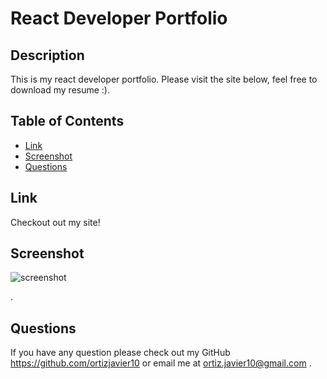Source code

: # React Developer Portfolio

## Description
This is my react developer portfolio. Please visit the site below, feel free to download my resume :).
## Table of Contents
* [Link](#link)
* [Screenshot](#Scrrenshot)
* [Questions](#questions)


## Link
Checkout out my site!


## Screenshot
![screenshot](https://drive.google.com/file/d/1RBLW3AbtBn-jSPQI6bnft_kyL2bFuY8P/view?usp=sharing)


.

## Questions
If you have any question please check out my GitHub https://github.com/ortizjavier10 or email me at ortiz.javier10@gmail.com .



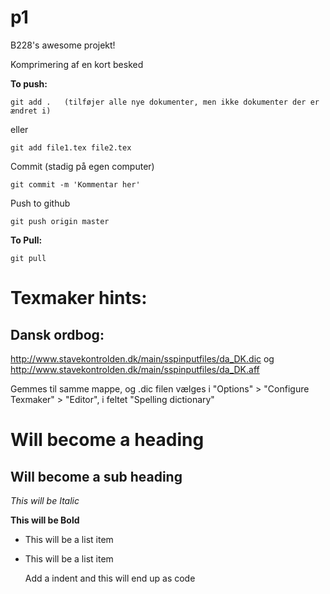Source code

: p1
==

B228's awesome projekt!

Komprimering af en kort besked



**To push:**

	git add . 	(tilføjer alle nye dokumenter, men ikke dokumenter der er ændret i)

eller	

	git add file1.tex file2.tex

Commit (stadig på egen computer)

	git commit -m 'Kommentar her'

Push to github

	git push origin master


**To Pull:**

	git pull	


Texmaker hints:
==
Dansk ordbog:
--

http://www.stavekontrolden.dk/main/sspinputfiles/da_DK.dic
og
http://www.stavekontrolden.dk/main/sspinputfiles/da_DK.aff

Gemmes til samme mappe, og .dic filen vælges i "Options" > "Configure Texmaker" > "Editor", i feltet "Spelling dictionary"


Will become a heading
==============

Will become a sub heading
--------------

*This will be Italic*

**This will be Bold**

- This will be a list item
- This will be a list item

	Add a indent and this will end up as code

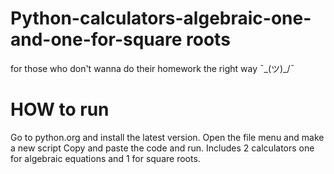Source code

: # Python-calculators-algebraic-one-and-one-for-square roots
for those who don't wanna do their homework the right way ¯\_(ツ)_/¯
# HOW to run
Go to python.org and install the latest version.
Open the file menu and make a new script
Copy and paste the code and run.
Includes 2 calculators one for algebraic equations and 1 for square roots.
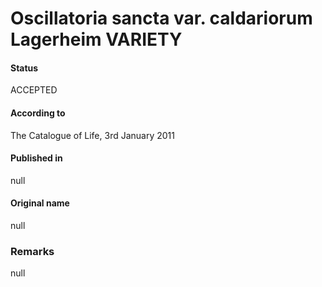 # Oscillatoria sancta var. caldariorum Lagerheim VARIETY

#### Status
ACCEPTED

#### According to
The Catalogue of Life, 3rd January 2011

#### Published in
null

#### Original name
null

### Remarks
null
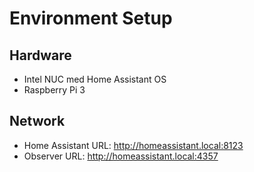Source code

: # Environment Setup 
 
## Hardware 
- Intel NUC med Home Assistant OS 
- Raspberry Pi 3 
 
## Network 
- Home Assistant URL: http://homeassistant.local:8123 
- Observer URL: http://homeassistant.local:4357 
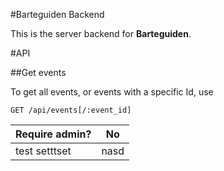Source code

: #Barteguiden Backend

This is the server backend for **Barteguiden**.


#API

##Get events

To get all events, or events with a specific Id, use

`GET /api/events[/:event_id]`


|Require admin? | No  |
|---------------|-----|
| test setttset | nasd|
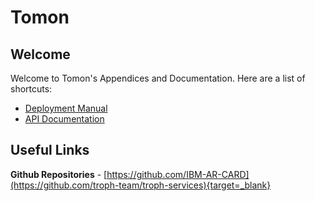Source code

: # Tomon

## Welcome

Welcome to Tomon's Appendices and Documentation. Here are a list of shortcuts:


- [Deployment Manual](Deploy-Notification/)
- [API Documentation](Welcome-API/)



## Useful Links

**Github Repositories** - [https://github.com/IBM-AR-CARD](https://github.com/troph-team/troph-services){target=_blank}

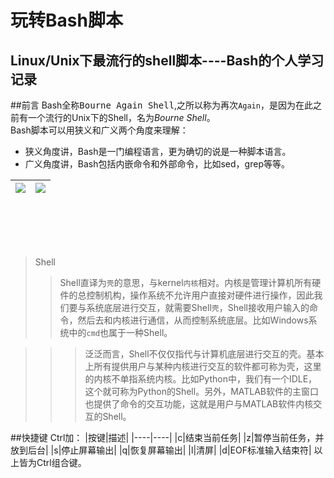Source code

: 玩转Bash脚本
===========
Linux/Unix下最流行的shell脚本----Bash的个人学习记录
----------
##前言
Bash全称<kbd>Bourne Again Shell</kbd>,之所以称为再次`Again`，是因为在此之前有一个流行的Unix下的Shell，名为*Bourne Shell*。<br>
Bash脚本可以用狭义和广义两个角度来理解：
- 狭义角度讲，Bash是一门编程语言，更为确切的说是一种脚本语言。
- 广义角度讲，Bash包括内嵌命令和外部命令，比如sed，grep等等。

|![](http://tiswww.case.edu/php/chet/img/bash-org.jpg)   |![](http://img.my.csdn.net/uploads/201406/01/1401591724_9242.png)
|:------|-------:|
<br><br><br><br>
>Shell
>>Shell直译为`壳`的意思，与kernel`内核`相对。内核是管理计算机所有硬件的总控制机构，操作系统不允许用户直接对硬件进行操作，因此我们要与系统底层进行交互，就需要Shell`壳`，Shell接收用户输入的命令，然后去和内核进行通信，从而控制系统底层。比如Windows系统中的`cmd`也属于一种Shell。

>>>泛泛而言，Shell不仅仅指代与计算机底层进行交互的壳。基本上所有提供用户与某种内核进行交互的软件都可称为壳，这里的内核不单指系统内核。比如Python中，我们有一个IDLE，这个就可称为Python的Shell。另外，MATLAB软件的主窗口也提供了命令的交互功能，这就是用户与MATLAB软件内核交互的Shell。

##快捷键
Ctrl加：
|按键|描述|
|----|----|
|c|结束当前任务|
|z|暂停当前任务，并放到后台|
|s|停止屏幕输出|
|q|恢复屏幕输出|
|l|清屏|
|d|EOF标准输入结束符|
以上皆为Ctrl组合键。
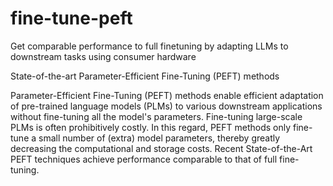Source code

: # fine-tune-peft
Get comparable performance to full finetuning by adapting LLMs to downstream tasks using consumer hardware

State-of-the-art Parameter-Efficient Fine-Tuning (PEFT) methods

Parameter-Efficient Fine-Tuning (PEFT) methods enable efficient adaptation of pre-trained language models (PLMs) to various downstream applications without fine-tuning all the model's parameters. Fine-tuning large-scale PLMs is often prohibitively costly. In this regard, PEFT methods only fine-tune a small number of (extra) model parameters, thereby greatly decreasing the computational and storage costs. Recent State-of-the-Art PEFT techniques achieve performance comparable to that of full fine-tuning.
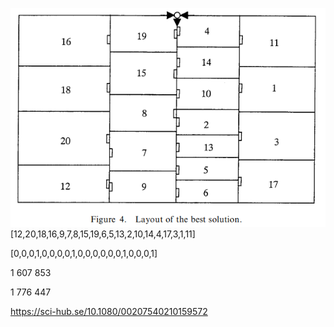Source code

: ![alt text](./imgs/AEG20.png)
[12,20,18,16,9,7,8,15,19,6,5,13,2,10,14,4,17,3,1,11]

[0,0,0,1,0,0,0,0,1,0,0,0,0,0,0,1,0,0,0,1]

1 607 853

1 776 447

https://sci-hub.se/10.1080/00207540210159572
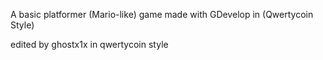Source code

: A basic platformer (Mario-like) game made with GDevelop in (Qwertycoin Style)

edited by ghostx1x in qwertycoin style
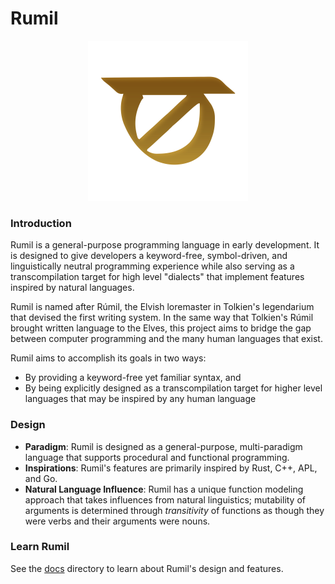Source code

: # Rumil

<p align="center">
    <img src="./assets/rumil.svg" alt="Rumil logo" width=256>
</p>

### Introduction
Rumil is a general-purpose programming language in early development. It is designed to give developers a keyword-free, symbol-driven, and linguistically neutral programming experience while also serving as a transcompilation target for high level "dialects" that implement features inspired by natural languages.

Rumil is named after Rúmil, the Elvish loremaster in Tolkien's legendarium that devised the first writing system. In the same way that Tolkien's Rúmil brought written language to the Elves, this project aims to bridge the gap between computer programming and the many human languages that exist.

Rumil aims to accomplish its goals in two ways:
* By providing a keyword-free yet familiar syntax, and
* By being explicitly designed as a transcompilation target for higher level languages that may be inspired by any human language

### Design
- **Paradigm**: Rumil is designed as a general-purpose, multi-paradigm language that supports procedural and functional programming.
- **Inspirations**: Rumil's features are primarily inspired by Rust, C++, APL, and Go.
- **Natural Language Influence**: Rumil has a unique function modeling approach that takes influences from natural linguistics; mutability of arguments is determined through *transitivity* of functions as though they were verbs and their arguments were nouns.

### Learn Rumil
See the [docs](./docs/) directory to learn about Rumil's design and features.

· · · ·

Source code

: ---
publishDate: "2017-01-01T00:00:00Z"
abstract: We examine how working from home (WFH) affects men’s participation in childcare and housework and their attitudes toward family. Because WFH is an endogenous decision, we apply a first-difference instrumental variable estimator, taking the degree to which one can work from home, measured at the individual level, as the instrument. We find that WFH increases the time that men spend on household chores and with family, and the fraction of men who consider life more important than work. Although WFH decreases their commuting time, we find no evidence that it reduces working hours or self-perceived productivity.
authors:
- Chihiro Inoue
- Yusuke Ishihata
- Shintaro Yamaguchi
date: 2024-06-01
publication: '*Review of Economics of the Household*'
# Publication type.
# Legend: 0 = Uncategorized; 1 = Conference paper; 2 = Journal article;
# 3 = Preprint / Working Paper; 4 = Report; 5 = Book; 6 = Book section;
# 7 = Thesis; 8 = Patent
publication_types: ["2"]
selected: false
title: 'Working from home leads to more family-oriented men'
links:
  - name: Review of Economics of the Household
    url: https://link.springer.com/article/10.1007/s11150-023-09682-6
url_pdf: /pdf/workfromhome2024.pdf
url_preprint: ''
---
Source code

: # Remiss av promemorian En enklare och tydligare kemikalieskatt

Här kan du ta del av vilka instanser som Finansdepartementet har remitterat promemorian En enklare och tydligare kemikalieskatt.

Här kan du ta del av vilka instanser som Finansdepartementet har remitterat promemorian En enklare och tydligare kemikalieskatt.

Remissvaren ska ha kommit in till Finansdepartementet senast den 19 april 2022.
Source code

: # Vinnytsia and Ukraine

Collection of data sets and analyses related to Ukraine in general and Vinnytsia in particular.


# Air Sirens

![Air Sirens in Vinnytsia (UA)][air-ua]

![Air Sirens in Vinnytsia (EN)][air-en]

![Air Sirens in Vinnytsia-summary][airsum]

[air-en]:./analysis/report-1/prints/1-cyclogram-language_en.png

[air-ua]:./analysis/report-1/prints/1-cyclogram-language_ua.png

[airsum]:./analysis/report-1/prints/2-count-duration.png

· · · ·

**DIRECTIONS FOR THIS TASK**
Line count for the word "https": please state how many lines of the records above contain it, and nothing else.

**RESULT OF THIS EXERCISE**
5